"Hi my name is Lily and I'm in second grade at Gulf Elementary School and my question is how are hurricanes made?"
Most (not all) tropical systems start off of the Northern Coast of Africa near Cape Verde. The combination between Northern Africa's warm/dry air and Southern Africa's cool/humid air helps create the African Easterly Jet.
The easterly wind helps the warm Atlantic water rise into the atmosphere eventually forming thunderstorms. Tropical systems use warm water as fuel to grow and strengthen, but typically the water needs to be at least 80°F for this to happen.

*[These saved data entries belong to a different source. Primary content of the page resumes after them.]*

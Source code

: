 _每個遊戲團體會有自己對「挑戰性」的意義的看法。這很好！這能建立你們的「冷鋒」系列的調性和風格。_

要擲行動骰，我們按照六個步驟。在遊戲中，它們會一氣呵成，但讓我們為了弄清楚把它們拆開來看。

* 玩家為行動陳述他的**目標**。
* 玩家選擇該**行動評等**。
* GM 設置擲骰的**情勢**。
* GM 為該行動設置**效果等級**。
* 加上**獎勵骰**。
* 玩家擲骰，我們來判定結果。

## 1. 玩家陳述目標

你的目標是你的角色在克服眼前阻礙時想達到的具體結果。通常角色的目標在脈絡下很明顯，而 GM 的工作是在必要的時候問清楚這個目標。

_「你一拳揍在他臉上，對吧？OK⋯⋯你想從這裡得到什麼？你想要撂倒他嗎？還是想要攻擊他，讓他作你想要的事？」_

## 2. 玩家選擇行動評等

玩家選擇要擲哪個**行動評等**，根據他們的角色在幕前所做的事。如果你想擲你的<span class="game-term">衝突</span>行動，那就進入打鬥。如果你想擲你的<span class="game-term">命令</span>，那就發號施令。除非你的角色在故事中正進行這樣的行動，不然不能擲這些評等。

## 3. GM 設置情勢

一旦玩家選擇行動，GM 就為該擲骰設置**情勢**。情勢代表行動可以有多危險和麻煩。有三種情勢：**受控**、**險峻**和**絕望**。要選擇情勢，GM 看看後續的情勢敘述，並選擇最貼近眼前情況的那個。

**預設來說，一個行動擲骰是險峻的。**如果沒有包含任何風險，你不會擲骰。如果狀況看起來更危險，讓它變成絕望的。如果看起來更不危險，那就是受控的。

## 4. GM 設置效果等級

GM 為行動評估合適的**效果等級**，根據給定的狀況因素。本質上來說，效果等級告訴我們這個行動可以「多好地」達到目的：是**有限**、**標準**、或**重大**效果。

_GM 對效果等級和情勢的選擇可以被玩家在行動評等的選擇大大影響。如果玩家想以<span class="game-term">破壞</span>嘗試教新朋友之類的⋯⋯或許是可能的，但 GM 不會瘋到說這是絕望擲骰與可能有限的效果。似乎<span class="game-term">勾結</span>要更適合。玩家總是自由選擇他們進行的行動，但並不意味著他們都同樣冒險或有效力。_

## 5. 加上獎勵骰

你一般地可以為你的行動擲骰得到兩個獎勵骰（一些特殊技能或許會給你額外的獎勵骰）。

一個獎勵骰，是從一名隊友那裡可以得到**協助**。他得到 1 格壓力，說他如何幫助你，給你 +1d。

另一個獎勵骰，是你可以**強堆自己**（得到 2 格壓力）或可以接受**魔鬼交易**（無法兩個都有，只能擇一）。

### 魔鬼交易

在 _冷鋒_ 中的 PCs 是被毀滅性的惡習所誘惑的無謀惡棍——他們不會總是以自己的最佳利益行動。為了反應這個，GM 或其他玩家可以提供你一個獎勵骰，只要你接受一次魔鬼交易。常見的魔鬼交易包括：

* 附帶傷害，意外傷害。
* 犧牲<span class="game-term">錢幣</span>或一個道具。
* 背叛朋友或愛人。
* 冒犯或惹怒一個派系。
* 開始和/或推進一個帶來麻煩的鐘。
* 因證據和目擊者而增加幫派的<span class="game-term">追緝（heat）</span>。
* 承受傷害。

As this process continues to repeat, the wind helps the storms to rotate and move west through the Atlantic. This would be considered a tropical disturbance.
The winds in the storm start whirling around in a circular motion helping the pressure to drop at the surface. Once the wind is between 25 to 38 mph, it is now considered a tropical depression.
If the conditions are right, the winds can start to blow faster and begin twisting and turning around the eye. Once the wind speed reaches 39 mph, the storm is now called a tropical storm and it receives a name.
Once the wind speeds reach 74 mph it is now considered a hurricane. Hurricanes are divided into five different categories depending on their wind speed also known as the Saffir–Simpson scale.
💨 Saffir-Simpson Hurricane Wind Scale is a 1-5 rating based on a hurricane's sustained wind speed.
💨 The scale only addresses wind speed & does not take into account storm surge, flooding, or tornadoes.